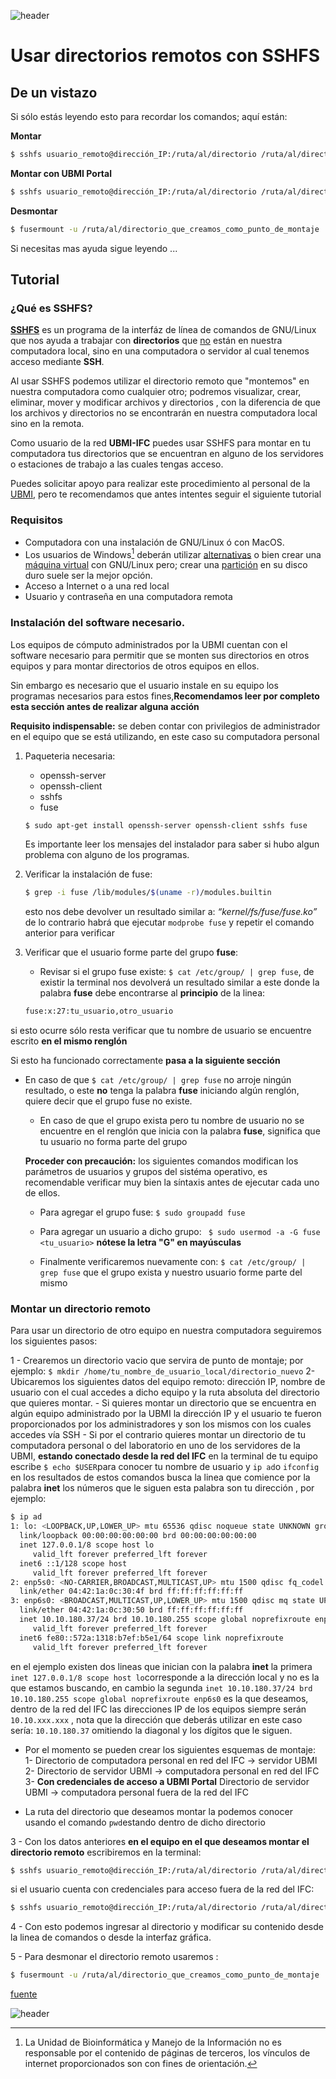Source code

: 
![header](/Tutoriales-IFC/assets/header.png)





# Usar directorios remotos con SSHFS

## De un vistazo
Si sólo estás leyendo esto para recordar los comandos; aquí están:

__Montar__ 
```bash
$ sshfs usuario_remoto@dirección_IP:/ruta/al/directorio /ruta/al/directorio_que_creamos_como_punto_de_montaje
```
__Montar con UBMI Portal__
```bash
$ sshfs usuario_remoto@dirección_IP:/ruta/al/directorio /ruta/al/directorio_que_creamos_como_punto_de_montaje -o ssh_command='ssh -t -p puerto_de_UBMI_Portal usuario_UBMI_Portal@dirección_IP_de_UBMI_portal  ssh '
```
__Desmontar__
```bash
$ fusermount -u /ruta/al/directorio_que_creamos_como_punto_de_montaje
```
Si necesitas mas ayuda sigue leyendo ...

## Tutorial

### ¿Qué es SSHFS?

[__SSHFS__](https://es.wikipedia.org/wiki/Secure_Shell_Filesystem) es un programa de la interfáz de línea de comandos de GNU/Linux que nos ayuda a trabajar con __directorios__ que  <ins>no</ins> están en nuestra computadora local, sino en una computadora o servidor al cual tenemos acceso mediante __SSH__.

Al usar SSHFS podemos utilizar el directorio remoto que "montemos" en nuestra computadora como cualquier otro; podremos visualizar, crear, eliminar, mover y modificar archivos y directorios , con la diferencia de que los archivos y directorios no se encontrarán en nuestra computadora local sino en la remota. 

Como usuario de la red __UBMI-IFC__ puedes usar SSHFS para montar en tu computadora tus directorios que se encuentran en alguno de los servidores o estaciones de trabajo a las cuales tengas acceso. 

Puedes solicitar apoyo para realizar este procedimiento al personal de la [UBMI](https://sites.google.com/ifc.unam.mx/ubmi-ifc/contacto), pero te recomendamos que antes intentes seguir el siguiente tutorial



### Requisitos
- Computadora con una instalación de GNU/Linux ó con MacOS.
- Los usuarios de Windows[^1]  deberán utilizar [alternativas](https://www.raulprietofernandez.net/blog/gnu-linux/como-montar-un-sistema-de-ficheros-remoto-con-sshfs) o bien crear una [máquina virtual](https://osl.ugr.es/2020/09/29/como-instalar-ubuntu-en-virtual-box/) con GNU/Linux pero; crear una [partición](https://www.xataka.com/basics/como-instalar-linux-a-windows-10-ordenador) en su disco duro suele ser la mejor opción.
- Acceso a Internet o a una red local
- Usuario y contraseña en una computadora remota

[^1]: La Unidad  de Bioinformática y Manejo de la Información no es responsable por el contenido de páginas de terceros, los vínculos de internet proporcionados son con fines de orientación.

### Instalación del software necesario.

Los equipos de cómputo administrados por la UBMI cuentan con el software necesario para permitir que se monten sus directorios en otros equipos y para montar directorios de otros equipos en ellos.

Sin embargo es necesario que el usuario instale en su equipo los programas necesarios para estos fines,__Recomendamos leer por completo esta sección antes de realizar alguna acción__

__Requisito indispensable:__ se deben contar con privilegios de administrador en el equipo que se está utilizando, en este caso su computadora personal 

1. Paqueteria necesaria: 
   - openssh-server
   - openssh-client
   - sshfs
   - fuse
   
   ```bash
   $ sudo apt-get install openssh-server openssh-client sshfs fuse
   ```
   Es importante leer los mensajes del instalador para saber si hubo algun problema con alguno de los programas.
   
2. Verificar la instalación de fuse:
   ```bash
   $ grep -i fuse /lib/modules/$(uname -r)/modules.builtin
   ```
   esto nos debe devolver un resultado similar a: _“kernel/fs/fuse/fuse.ko”_ de lo contrario habrá que ejecutar ` modprobe fuse ` y repetir el comando anterior para verificar

3. Verificar que el usuario forme parte del grupo __fuse__: 
   - Revisar si el grupo fuse existe: `$ cat /etc/group/ | grep fuse`, de existir la terminal nos devolverá un resultado similar a este donde la palabra __fuse__ debe encontrarse al __principio__ de la linea: 
   ```bash
   fuse:x:27:tu_usuario,otro_usuario
	```	
si esto ocurre sólo resta verificar que tu nombre de usuario se encuentre escrito __en el mismo renglón__ 

Si esto ha funcionado correctamente __pasa a la siguiente sección__


- En caso de que `$ cat /etc/group/ | grep fuse` no arroje ningún resultado, o este __no__ tenga la palabra __fuse__ iniciando algún renglón, quiere decir que el grupo fuse no existe.
	- En caso de que el grupo exista pero tu nombre de usuario no se encuentre en el renglón que inicia con la palabra __fuse__, significa que tu usuario no forma parte del grupo
	
	__Proceder con precaución:__ los siguientes comandos modifican los parámetros de usuarios y grupos del sistéma operativo, es recomendable verificar muy bien la síntaxis antes de ejecutar cada uno de ellos.
	
	- Para agregar el grupo fuse: ` $ sudo groupadd fuse `
	- Para agregar un usuario a dicho grupo: ` $ sudo usermod -a -G fuse <tu_usuario>` __nótese la letra "G" en mayúsculas__

	- Finalmente verificaremos nuevamente con: `$ cat /etc/group/ | grep fuse` que el grupo exista y nuestro usuario forme parte del mismo
	
	
### Montar un directorio remoto

Para usar un directorio de otro equipo en nuestra computadora seguiremos los siguientes pasos:


1 - Crearemos un directorio vacio que servira de punto de montaje; por ejemplo: `$ mkdir /home/tu_nombre_de_usuario_local/directorio_nuevo`
2- Ubicaremos los siguientes datos del equipo remoto: dirección IP, nombre de usuario con el cual accedes a dicho equipo y la ruta absoluta del directorio que quieres montar.
    - Si quieres montar un directorio que se encuentra en algún equipo administrado por la UBMI la dirección IP y el usuario te fueron proporcionados por los administradores y son los mismos con los cuales accedes vía SSH
    - Si por el contrario quieres montar un directorio de tu computadora personal o del laboratorio en uno de los servidores de la UBMI, __estando conectado desde la red del IFC__ en la terminal de tu equipo escribe `$ echo $USER`para conocer tu nombre de usuario y `ip ad`o `ifconfig` en los resultados de estos comandos busca la linea que comience por la palabra __inet__ los números que le siguen esta palabra son tu dirección , por ejemplo:
  
  ```bash
$ ip ad
1: lo: <LOOPBACK,UP,LOWER_UP> mtu 65536 qdisc noqueue state UNKNOWN group default qlen 1000
    link/loopback 00:00:00:00:00:00 brd 00:00:00:00:00:00
    inet 127.0.0.1/8 scope host lo
       valid_lft forever preferred_lft forever
    inet6 ::1/128 scope host 
       valid_lft forever preferred_lft forever
2: enp5s0: <NO-CARRIER,BROADCAST,MULTICAST,UP> mtu 1500 qdisc fq_codel state DOWN group default qlen 1000
    link/ether 04:42:1a:0c:30:4f brd ff:ff:ff:ff:ff:ff
3: enp6s0: <BROADCAST,MULTICAST,UP,LOWER_UP> mtu 1500 qdisc mq state UP group default qlen 1000
    link/ether 04:42:1a:0c:30:50 brd ff:ff:ff:ff:ff:ff
    inet 10.10.180.37/24 brd 10.10.180.255 scope global noprefixroute enp6s0
       valid_lft forever preferred_lft forever
    inet6 fe80::572a:1318:b7ef:b5e1/64 scope link noprefixroute 
       valid_lft forever preferred_lft forever

```
en el ejemplo existen dos lineas que inician con la palabra __inet__ la primera `inet 127.0.0.1/8 scope host lo`corresponde a la dirección local y no es la que estamos buscando, en cambio la segunda `inet 10.10.180.37/24 brd 10.10.180.255 scope global noprefixroute enp6s0` es la que deseamos, dentro de la red del IFC las direcciones IP de los equipos siempre serán `10.10.xxx.xxx` , nota que la dirección que deberás utilizar en este caso sería: `10.10.180.37` omitiendo la diagonal y los dígitos que le siguen.

   - Por el momento se pueden crear los siguientes esquemas de montaje:
        1- Directorio de computadora personal en red del IFC -> servidor UBMI
        2- Directorio de servidor UBMI -> computadora personal en red del IFC
	3- __Con credenciales de acceso a UBMI Portal__ Directorio de servidor UBMI -> computadora personal fuera de la red del IFC
        
             
  - La ruta del directorio que deseamos montar la podemos conocer usando el comando `pwd`estando dentro de dicho directorio

3 - Con los datos anteriores __en el equipo en el que deseamos montar el directorio remoto__ escribiremos en la terminal: 
```bash
$ sshfs usuario_remoto@dirección_IP:/ruta/al/directorio /ruta/al/directorio_que_creamos_como_punto_de_montaje
```
si el usuario cuenta con credenciales para acceso fuera de la red del IFC:
```bash
$ sshfs usuario_remoto@dirección_IP:/ruta/al/directorio /ruta/al/directorio_que_creamos_como_punto_de_montaje -o ssh_command='ssh -t -p puerto_de_UBMI_Portal usuario_UBMI_Portal@dirección_IP_de_UBMI_portal  ssh '
```

4 - Con esto podemos ingresar al directorio y modificar su contenido desde la linea de comandos o desde la interfaz gráfica.

5 - Para desmonar el directorio remoto usaremos : 
```bash
$ fusermount -u /ruta/al/directorio_que_creamos_como_punto_de_montaje
```

[fuente](https://geekland.eu/montar-sistema-archivos-remoto-con-sshfs/)





![header](/Tutoriales-IFC/assets/header.png)

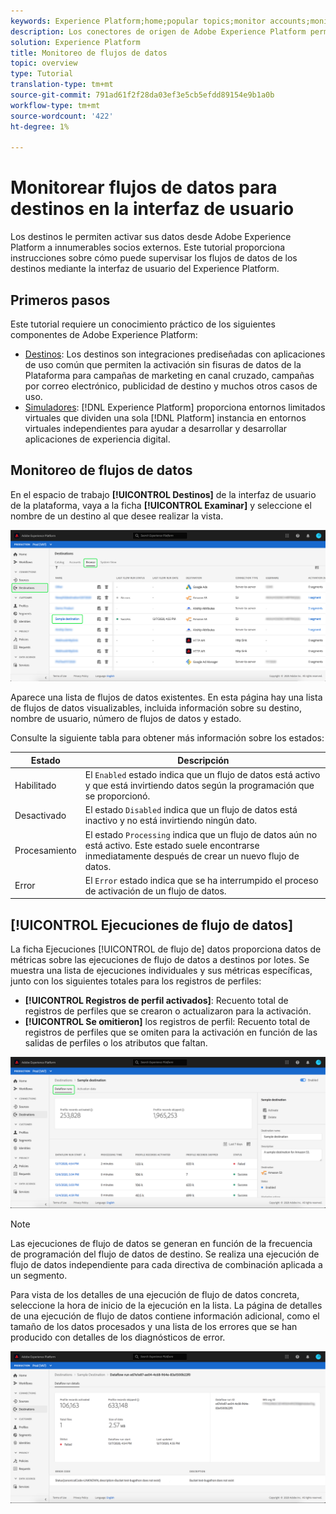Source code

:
 ```yaml
---
keywords: Experience Platform;home;popular topics;monitor accounts;monitor dataflows;dataflows;destinations
description: Los conectores de origen de Adobe Experience Platform permiten la ingesta de datos externos de forma programada. Este tutorial proporciona pasos para ver flujos de datos existentes desde el espacio de trabajo Fuentes.
solution: Experience Platform
title: Monitoreo de flujos de datos
topic: overview
type: Tutorial
translation-type: tm+mt
source-git-commit: 791ad61f2f28da03ef3e5cb5efdd89154e9b1a0b
workflow-type: tm+mt
source-wordcount: '422'
ht-degree: 1%

---
```



# Monitorear flujos de datos para destinos en la interfaz de usuario

Los destinos le permiten activar sus datos desde Adobe Experience Platform a innumerables socios externos. Este tutorial proporciona instrucciones sobre cómo puede supervisar los flujos de datos de los destinos mediante la interfaz de usuario del Experience Platform.

## Primeros pasos

Este tutorial requiere un conocimiento práctico de los siguientes componentes de Adobe Experience Platform:

- [Destinos](../../destinations/home.md): Los destinos son integraciones prediseñadas con aplicaciones de uso común que permiten la activación sin fisuras de datos de la Plataforma para campañas de marketing en canal cruzado, campañas por correo electrónico, publicidad de destino y muchos otros casos de uso.
- [Simuladores](../../sandboxes/home.md): [!DNL Experience Platform] proporciona entornos limitados virtuales que dividen una sola [!DNL Platform] instancia en entornos virtuales independientes para ayudar a desarrollar y desarrollar aplicaciones de experiencia digital.

## Monitoreo de flujos de datos

En el espacio de trabajo **[!UICONTROL Destinos]** de la interfaz de usuario de la plataforma, vaya a la ficha **[!UICONTROL Examinar]** y seleccione el nombre de un destino al que desee realizar la vista.

![](../assets/ui/monitor-destinations/select-destination.png)

Aparece una lista de flujos de datos existentes. En esta página hay una lista de flujos de datos visualizables, incluida información sobre su destino, nombre de usuario, número de flujos de datos y estado.

Consulte la siguiente tabla para obtener más información sobre los estados:

| Estado | Descripción |
| ------ | ----------- |
| Habilitado | El `Enabled` estado indica que un flujo de datos está activo y que está invirtiendo datos según la programación que se proporcionó. |
| Desactivado | El estado `Disabled` indica que un flujo de datos está inactivo y no está invirtiendo ningún dato. |
| Procesamiento | El estado `Processing` indica que un flujo de datos aún no está activo. Este estado suele encontrarse inmediatamente después de crear un nuevo flujo de datos. |
| Error | El `Error` estado indica que se ha interrumpido el proceso de activación de un flujo de datos. |

## [!UICONTROL Ejecuciones de flujo de datos]

La ficha Ejecuciones [!UICONTROL de flujo de] datos proporciona datos de métricas sobre las ejecuciones de flujo de datos a destinos por lotes. Se muestra una lista de ejecuciones individuales y sus métricas específicas, junto con los siguientes totales para los registros de perfiles:

- **[!UICONTROL Registros de perfil activados]**: Recuento total de registros de perfiles que se crearon o actualizaron para la activación.
- **[!UICONTROL Se omitieron]** los registros de perfil:  Recuento total de registros de perfiles que se omiten para la activación en función de las salidas de perfiles o los atributos que faltan.

![](../assets/ui/monitor-destinations/dataflow-runs.png)

>[!NOTE]
>
>Las ejecuciones de flujo de datos se generan en función de la frecuencia de programación del flujo de datos de destino. Se realiza una ejecución de flujo de datos independiente para cada directiva de combinación aplicada a un segmento.

Para vista de los detalles de una ejecución de flujo de datos concreta, seleccione la hora de inicio de la ejecución en la lista. La página de detalles de una ejecución de flujo de datos contiene información adicional, como el tamaño de los datos procesados y una lista de los errores que se han producido con detalles de los diagnósticos de error.

![](../assets/ui/monitor-destinations/dataflow.png)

> _Problem_
Every line from the start of the listing above through the line with "### ¿Qué es SSHFS?" should be repeated exactly; skip the pictures and add nothing else.

> _Task answer_
Source code

: 
![header](/Tutoriales-IFC/assets/header.png)





# Usar directorios remotos con SSHFS

## De un vistazo
Si sólo estás leyendo esto para recordar los comandos; aquí están:

__Montar__ 
```bash
$ sshfs usuario_remoto@dirección_IP:/ruta/al/directorio /ruta/al/directorio_que_creamos_como_punto_de_montaje
```
__Montar con UBMI Portal__
```bash
$ sshfs usuario_remoto@dirección_IP:/ruta/al/directorio /ruta/al/directorio_que_creamos_como_punto_de_montaje -o ssh_command='ssh -t -p puerto_de_UBMI_Portal usuario_UBMI_Portal@dirección_IP_de_UBMI_portal  ssh '
```
__Desmontar__
```bash
$ fusermount -u /ruta/al/directorio_que_creamos_como_punto_de_montaje
```
Si necesitas mas ayuda sigue leyendo ...

## Tutorial

### ¿Qué es SSHFS?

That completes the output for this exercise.